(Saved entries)
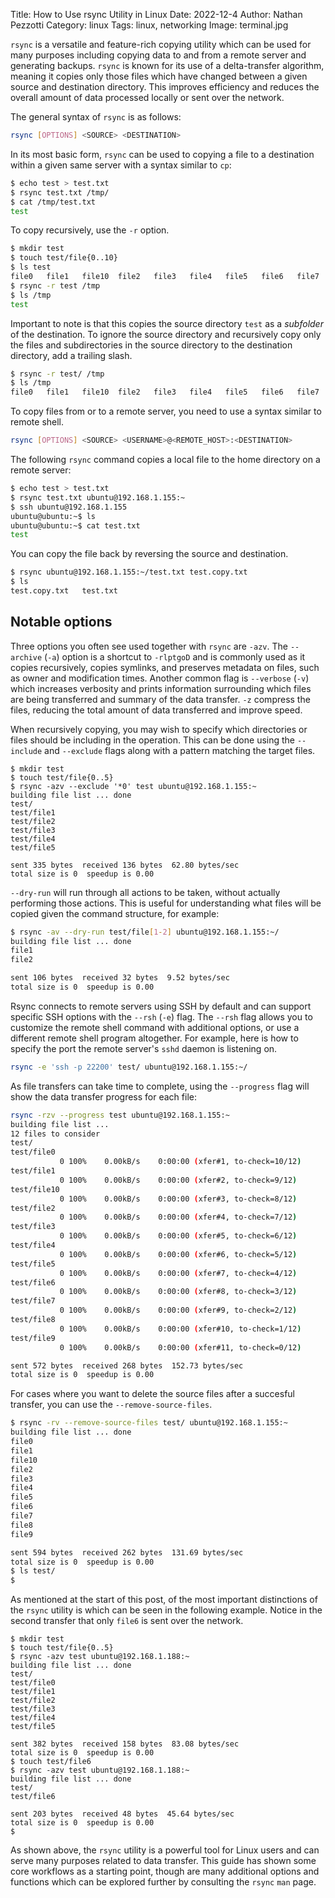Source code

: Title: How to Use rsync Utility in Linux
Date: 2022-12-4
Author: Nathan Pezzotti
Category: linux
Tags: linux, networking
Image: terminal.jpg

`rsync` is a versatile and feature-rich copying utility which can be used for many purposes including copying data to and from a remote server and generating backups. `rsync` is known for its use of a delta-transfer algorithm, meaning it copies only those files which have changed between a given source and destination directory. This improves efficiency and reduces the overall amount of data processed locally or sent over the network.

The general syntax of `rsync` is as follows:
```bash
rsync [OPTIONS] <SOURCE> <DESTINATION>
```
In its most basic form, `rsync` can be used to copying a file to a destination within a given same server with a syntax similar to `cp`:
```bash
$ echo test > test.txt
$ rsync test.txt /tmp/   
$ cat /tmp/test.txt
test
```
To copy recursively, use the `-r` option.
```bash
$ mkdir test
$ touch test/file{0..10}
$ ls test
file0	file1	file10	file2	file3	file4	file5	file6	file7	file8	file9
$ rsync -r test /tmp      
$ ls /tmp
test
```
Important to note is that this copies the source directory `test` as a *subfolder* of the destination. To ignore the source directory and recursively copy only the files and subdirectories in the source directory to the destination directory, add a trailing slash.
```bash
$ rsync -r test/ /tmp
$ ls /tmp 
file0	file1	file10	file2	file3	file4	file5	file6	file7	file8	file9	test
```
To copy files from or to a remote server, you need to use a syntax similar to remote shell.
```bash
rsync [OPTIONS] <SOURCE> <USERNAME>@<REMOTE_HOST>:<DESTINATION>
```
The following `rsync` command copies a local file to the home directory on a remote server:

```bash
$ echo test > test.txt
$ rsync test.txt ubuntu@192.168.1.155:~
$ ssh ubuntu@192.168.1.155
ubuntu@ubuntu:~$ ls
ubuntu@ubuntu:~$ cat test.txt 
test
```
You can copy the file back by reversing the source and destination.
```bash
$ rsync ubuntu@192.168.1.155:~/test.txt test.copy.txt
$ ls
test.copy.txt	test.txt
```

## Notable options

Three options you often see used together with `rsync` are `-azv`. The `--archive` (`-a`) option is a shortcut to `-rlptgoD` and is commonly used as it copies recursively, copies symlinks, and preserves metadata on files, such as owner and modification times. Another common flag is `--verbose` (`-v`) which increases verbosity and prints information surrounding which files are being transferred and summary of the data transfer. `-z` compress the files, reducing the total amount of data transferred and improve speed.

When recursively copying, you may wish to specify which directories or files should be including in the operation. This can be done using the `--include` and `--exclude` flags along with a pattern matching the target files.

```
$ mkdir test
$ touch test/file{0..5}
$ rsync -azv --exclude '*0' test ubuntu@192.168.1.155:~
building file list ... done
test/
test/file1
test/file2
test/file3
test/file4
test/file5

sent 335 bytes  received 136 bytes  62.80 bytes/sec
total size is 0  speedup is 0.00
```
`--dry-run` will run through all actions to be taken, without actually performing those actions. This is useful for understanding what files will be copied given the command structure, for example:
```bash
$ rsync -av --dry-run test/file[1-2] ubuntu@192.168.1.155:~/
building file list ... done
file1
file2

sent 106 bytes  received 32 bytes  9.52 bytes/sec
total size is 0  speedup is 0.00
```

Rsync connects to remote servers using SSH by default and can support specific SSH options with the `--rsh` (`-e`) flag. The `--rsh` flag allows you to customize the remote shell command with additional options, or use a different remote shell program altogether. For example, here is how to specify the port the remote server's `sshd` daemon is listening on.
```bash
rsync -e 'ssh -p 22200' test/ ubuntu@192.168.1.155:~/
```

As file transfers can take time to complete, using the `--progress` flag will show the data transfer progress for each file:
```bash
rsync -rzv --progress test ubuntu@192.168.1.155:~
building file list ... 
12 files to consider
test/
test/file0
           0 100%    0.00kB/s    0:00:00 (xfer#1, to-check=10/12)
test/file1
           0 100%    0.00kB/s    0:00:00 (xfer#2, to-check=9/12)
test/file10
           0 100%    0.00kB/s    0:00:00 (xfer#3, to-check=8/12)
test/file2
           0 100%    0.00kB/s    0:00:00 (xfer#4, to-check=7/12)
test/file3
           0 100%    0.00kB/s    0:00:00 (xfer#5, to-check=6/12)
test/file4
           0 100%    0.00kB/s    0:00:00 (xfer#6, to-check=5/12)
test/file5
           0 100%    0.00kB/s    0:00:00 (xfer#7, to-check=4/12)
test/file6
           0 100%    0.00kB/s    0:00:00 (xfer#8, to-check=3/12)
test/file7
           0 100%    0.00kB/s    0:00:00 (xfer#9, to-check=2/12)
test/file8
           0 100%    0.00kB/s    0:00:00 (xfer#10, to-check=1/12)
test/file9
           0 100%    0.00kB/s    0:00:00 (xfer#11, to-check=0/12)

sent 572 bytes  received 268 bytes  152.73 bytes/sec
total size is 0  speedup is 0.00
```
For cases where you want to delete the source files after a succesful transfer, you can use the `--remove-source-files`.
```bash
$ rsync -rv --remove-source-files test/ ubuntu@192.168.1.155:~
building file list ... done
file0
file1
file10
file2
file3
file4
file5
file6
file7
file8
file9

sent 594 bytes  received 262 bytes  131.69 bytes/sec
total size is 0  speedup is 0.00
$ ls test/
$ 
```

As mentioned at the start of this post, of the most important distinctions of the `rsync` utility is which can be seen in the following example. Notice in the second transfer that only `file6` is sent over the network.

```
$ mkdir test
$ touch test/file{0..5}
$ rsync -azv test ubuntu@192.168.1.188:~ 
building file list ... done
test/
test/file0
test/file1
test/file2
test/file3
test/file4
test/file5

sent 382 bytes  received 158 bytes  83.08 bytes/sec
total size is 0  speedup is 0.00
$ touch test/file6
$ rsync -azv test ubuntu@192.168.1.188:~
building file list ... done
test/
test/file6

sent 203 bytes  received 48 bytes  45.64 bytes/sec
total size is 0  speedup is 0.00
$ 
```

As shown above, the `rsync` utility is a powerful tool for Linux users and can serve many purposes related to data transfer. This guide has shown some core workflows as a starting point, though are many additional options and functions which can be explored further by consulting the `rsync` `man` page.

* * *

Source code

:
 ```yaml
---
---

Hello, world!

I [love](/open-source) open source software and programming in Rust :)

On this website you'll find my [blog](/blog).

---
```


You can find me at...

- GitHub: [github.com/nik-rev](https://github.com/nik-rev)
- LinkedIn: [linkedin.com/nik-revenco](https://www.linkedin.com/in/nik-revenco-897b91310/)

...

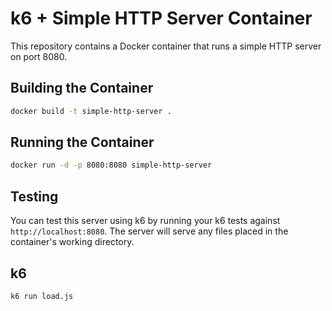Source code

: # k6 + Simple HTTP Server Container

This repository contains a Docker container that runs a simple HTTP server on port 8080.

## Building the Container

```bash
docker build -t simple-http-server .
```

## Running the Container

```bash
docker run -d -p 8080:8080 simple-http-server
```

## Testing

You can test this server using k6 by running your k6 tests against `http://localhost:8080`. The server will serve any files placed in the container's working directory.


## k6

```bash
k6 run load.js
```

→ **TO DO**: In the records above, locate every line with the string "over" and copy it.

→ **ANSWER FOR THE TASK**:
`rsync` is a versatile and feature-rich copying utility which can be used for many purposes including copying data to and from a remote server and generating backups. `rsync` is known for its use of a delta-transfer algorithm, meaning it copies only those files which have changed between a given source and destination directory. This improves efficiency and reduces the overall amount of data processed locally or sent over the network.
As mentioned at the start of this post, of the most important distinctions of the `rsync` utility is which can be seen in the following example. Notice in the second transfer that only `file6` is sent over the network.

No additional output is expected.